Şaşırdım!
Sevgili dostum Erdem Ak Bey kardeşim, uzun süredir, “Hocam yazınızı bekliyoruz” diyor. Her seferinde makinanın başına oturup gündeme dair bir şeyler yazmaya ve bunun için detayları araştırmaya başlıyorum. Tam yazıyı tamamlayacakken gündeme başka bir felaket içimizi yakacak şekilde bomba gibi düşüyor. Her seferinde yazdıklarımı sonra kullanırım diye bir kenara koyup yenisine başlıyorum. Maalesef bu süreç hızlanarak devam ediyor. Artık hangi konunun bir diğerinden daha berbat olduğunu ve ne yazacağımı şaşırdım.

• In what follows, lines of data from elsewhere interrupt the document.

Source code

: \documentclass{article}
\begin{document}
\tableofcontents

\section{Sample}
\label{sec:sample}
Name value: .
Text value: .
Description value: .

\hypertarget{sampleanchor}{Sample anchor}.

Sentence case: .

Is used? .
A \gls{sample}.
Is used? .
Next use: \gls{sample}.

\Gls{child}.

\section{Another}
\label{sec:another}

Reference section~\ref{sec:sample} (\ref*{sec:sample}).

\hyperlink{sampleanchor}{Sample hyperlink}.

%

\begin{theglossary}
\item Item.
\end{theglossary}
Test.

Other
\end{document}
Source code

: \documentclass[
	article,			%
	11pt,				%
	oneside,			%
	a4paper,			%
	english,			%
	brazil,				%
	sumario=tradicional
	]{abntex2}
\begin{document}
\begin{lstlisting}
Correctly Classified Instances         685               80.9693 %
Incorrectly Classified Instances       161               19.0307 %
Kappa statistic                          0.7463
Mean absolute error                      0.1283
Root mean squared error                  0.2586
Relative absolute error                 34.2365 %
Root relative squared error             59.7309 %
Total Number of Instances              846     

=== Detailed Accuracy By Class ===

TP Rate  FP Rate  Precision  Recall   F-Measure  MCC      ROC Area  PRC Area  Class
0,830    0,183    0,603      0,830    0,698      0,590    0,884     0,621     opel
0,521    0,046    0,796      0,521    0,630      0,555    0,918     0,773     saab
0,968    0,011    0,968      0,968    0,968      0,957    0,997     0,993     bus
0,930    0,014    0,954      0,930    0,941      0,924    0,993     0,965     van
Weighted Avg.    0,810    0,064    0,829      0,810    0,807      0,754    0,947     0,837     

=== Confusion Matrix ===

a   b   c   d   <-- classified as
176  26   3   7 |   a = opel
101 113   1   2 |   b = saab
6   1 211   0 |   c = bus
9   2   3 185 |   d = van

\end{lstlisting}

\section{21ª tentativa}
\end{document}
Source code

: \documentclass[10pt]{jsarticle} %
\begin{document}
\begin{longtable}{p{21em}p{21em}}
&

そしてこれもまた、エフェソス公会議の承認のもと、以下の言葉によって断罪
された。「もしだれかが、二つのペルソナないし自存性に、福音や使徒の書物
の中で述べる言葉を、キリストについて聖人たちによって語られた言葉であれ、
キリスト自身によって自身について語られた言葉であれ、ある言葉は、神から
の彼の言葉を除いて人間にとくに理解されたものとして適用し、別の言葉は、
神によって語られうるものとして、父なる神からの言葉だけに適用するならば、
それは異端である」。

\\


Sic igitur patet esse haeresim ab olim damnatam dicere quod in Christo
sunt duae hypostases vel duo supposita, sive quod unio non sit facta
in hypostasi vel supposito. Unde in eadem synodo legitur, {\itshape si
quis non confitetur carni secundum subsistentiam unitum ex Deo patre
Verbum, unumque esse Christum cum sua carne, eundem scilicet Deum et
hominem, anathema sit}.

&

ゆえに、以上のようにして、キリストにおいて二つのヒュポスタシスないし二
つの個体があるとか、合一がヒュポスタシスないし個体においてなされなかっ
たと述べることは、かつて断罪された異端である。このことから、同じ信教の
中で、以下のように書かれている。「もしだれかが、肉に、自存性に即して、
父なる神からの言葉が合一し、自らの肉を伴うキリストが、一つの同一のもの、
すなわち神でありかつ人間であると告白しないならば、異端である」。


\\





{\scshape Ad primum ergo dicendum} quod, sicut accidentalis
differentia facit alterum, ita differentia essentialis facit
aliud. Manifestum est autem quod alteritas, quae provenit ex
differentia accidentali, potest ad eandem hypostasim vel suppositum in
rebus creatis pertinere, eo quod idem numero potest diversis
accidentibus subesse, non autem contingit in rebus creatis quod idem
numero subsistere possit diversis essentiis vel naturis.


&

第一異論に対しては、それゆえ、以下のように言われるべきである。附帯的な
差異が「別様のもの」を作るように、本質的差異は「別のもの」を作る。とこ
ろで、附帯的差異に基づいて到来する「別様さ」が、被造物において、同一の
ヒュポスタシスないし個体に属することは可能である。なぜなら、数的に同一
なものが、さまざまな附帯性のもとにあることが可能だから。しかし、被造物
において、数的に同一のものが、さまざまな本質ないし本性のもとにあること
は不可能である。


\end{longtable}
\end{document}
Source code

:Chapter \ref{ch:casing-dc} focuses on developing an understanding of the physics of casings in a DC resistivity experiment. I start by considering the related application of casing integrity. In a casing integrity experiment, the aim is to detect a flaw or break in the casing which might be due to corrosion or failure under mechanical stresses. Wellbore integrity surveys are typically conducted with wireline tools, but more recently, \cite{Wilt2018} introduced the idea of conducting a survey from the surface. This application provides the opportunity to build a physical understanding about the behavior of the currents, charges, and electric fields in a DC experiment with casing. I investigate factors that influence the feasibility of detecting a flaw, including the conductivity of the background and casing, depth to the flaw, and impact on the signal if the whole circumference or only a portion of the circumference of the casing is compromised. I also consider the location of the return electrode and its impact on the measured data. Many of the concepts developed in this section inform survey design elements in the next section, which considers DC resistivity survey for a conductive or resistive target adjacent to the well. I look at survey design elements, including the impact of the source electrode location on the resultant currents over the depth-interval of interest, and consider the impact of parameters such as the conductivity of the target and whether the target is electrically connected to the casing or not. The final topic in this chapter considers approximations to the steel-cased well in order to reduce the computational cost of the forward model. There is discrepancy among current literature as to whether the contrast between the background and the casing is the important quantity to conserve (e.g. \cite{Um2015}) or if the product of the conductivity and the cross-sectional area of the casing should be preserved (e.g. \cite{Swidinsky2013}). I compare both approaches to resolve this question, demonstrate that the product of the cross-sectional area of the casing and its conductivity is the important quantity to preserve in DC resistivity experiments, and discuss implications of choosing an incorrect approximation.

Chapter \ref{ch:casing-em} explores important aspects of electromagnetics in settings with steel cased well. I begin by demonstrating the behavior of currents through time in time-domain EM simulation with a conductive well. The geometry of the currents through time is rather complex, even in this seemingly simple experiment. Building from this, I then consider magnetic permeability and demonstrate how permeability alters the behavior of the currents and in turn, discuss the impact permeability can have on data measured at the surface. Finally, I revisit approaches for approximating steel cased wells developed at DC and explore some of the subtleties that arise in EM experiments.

Bu arada artık şaşırmadığım bir şey var. Eskiden “inanılmaz”, “kabullenilemez” diye nitelendirdiğimiz olayların bir kendini yineleyerek yenisinin yaşanmasını olağan olarak karşılıyorum. Sadece ben değil, toplum olarak şaşırmadığımız felaketleri kabullenir ve tepki vermez olduk. İşin daha da kötüsü artık aramızda neredeyse, “yangınları ajanlar çıkartıyor” deseler sorgulamadan inanacak bir kesim bile oluşturduk. Kanıksamaya başladığımız bu yeni normal, mutlaka ileride çok daha kötü felaketlere neden olacak. Kesin olan bir şey varsa bizim sessizliğimizle normalleşen bütün bu gidişatın gerçek müsebbibi biz olacağımızdır.
Daha fazla moral bozmamak için son zamanlarda yaşadıklarımızı hatırlatmayacağım. Bu durumdan çıkmak için ne yapmamız gerektiğine değineceğim.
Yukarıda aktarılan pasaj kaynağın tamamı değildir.